Ecrite et illustrée par Bruno Duhamel et Isabelle Sivan, la bande dessinée « Le voyage d’Abel » est une histoire touchante d’un vieux Monsieur éloigné de tout, prisonnier de sa routine et ne pouvant réaliser son rêve le plus cher. Une sorte de anti-héros moqué par ses camarades pour ses projets de voyage en Éthiopie. Car aujourd’hui, Abel est un pauvre vieillard et l’heure fatidique est venue. L’album sort de l’ordinaire de par ses illustrations et son traitement narratif. Il y a de la tristesse, de la mélancolie, de la colère, mais aussi de l’espoir. Une belle BD en somme, qui aurait mérité quelques pages supplémentaires pour me conquérir pleinement.

 

Ze journal de la famille (presque) zéro déchet

Ze journal de la famille (presque) zéro déchet

Chaque Français produirait environ 390 kilos de déchets par an. C’est trop, beaucoup trop. Après cette prise de conscience, Bénédicte Moret et son conjoint Jérémie Pichon ont décidé de se lancer un défi, celui de vivre une année sans (presque) faire de déchets. Après le livre « La famille Zéro déchet », c’est au tour de la bande dessinée de faire son apparition en librairie.

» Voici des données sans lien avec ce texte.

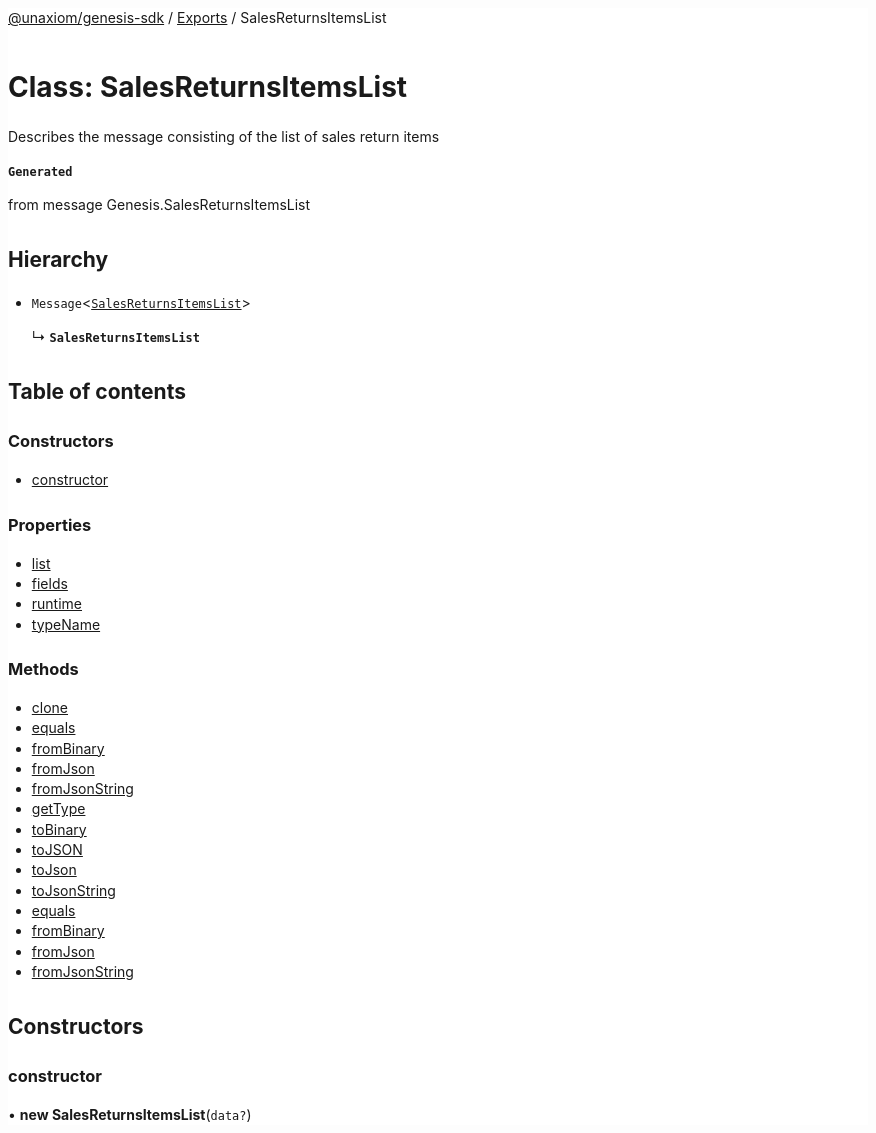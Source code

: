 [@unaxiom/genesis-sdk](../README.md) / [Exports](../modules.md) / SalesReturnsItemsList

# Class: SalesReturnsItemsList

Describes the message consisting of the list of sales return items

**`Generated`**

from message Genesis.SalesReturnsItemsList

## Hierarchy

- `Message`<[`SalesReturnsItemsList`](SalesReturnsItemsList.md)\>

  ↳ **`SalesReturnsItemsList`**

## Table of contents

### Constructors

- [constructor](SalesReturnsItemsList.md#constructor)

### Properties

- [list](SalesReturnsItemsList.md#list)
- [fields](SalesReturnsItemsList.md#fields)
- [runtime](SalesReturnsItemsList.md#runtime)
- [typeName](SalesReturnsItemsList.md#typename)

### Methods

- [clone](SalesReturnsItemsList.md#clone)
- [equals](SalesReturnsItemsList.md#equals)
- [fromBinary](SalesReturnsItemsList.md#frombinary)
- [fromJson](SalesReturnsItemsList.md#fromjson)
- [fromJsonString](SalesReturnsItemsList.md#fromjsonstring)
- [getType](SalesReturnsItemsList.md#gettype)
- [toBinary](SalesReturnsItemsList.md#tobinary)
- [toJSON](SalesReturnsItemsList.md#tojson)
- [toJson](SalesReturnsItemsList.md#tojson-1)
- [toJsonString](SalesReturnsItemsList.md#tojsonstring)
- [equals](SalesReturnsItemsList.md#equals-1)
- [fromBinary](SalesReturnsItemsList.md#frombinary-1)
- [fromJson](SalesReturnsItemsList.md#fromjson-1)
- [fromJsonString](SalesReturnsItemsList.md#fromjsonstring-1)

## Constructors

### constructor

• **new SalesReturnsItemsList**(`data?`)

Avec « Ze journal de la famille (presque) zéro déchet », Bénédicte Moret revient sur son quotidien et les péripéties familiales vécues, suite à cette décision de devenir ultra-écolo. Il y a eu des victoires, mais aussi des échecs, quelques critiques et des encouragements des proches, ainsi qu’une bonne dose d’organisation. Le plus dur comme dirait Bénédicte Moret, c’est de s’y mettre et de savoir par où commencer. Aussi, mieux vaut s’informer au préalable, sachant qu’en théorie, il faudrait 21 jours pour parvenir à bousculer ses habitudes. Le mode zéro déchet passe, entre autres, par la fabrication de ses propres produits ménagers, cosmétiques, l’utilisation d’une gourde plutôt que d’une bouteille d’eau en plastique, ou encore le compost, l’achat en vrac, etc.

Outre le fait d’être une sympathique histoire joliment illustrée, la bande dessinée est bourrée de bons conseils pour ceux qui souhaitent réduire leur production de déchets. Un peu d’humour, un zeste de bon sens et une once de savoir-faire et le tour est joué !

La nuit est mon royaume

La nuit est mon royaume

Nawel a 20 ans et vit dans un quartier sensible. Avec Alice, sa meilleure amie, elle a créé un groupe de rock. Les études supérieures les mènent à Paris et en parallèle, les deux jeunes femmes cherchent à se faire connaître. Lors d’un festival dédié aux jeunes talents, Nawel fait la connaissance d’Isak Olsen, un prodige dont elle tombe amoureuse. Avec le temps, la musicienne délaisse ses études et son job alimentaire pour se consacrer pleinement à sa passion. Mais la réalisation d’un premier album et les sacrifices ont un prix.

C’est une bande dessinée sur l’adolescence et les rêves que nous propose Claire Fauvel. On y fait la connaissance de deux adolescents au milieu de vie assez similaire, qui vont devoir pourtant se heurter au décalage culturel et social. Dans une ambiance totalement rock, l’auteure-illustratrice évoque plusieurs thèmes chers à cette tranche d’âge : la différence, le racisme, le harcèlement scolaire, les études, ou encore la jalousie. Entre espoir et désillusions, Claire Fauvel livre une BD plutôt intimiste sur l’histoire d’une génération pleine d’énergie.